▸ RAW DATA
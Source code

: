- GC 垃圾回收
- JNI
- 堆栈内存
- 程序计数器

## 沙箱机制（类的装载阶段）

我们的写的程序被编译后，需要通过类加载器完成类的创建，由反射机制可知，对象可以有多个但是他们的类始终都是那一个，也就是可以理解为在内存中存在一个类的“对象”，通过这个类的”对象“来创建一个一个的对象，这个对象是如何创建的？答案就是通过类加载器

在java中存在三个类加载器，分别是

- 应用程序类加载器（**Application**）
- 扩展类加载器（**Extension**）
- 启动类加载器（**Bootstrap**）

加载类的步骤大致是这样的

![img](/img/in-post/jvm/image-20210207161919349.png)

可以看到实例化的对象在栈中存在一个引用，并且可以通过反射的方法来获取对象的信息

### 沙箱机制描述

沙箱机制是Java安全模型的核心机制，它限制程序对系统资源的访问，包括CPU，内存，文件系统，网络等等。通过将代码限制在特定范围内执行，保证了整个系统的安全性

▸ WHAT THIS TASK INVOLVES
Nothing in the records may change; output all of them exactly.

▸ EXERCISE ANSWER
Source code

:- GC 垃圾回收
- JNI
- 堆栈内存
- 程序计数器

## 沙箱机制（类的装载阶段）

我们的写的程序被编译后，需要通过类加载器完成类的创建，由反射机制可知，对象可以有多个但是他们的类始终都是那一个，也就是可以理解为在内存中存在一个类的“对象”，通过这个类的”对象“来创建一个一个的对象，这个对象是如何创建的？答案就是通过类加载器

在java中存在三个类加载器，分别是

- 应用程序类加载器（**Application**）
- 扩展类加载器（**Extension**）
- 启动类加载器（**Bootstrap**）

加载类的步骤大致是这样的

![img](/img/in-post/jvm/image-20210207161919349.png)

可以看到实例化的对象在栈中存在一个引用，并且可以通过反射的方法来获取对象的信息

### 沙箱机制描述

沙箱机制是Java安全模型的核心机制，它限制程序对系统资源的访问，包括CPU，内存，文件系统，网络等等。通过将代码限制在特定范围内执行，保证了整个系统的安全性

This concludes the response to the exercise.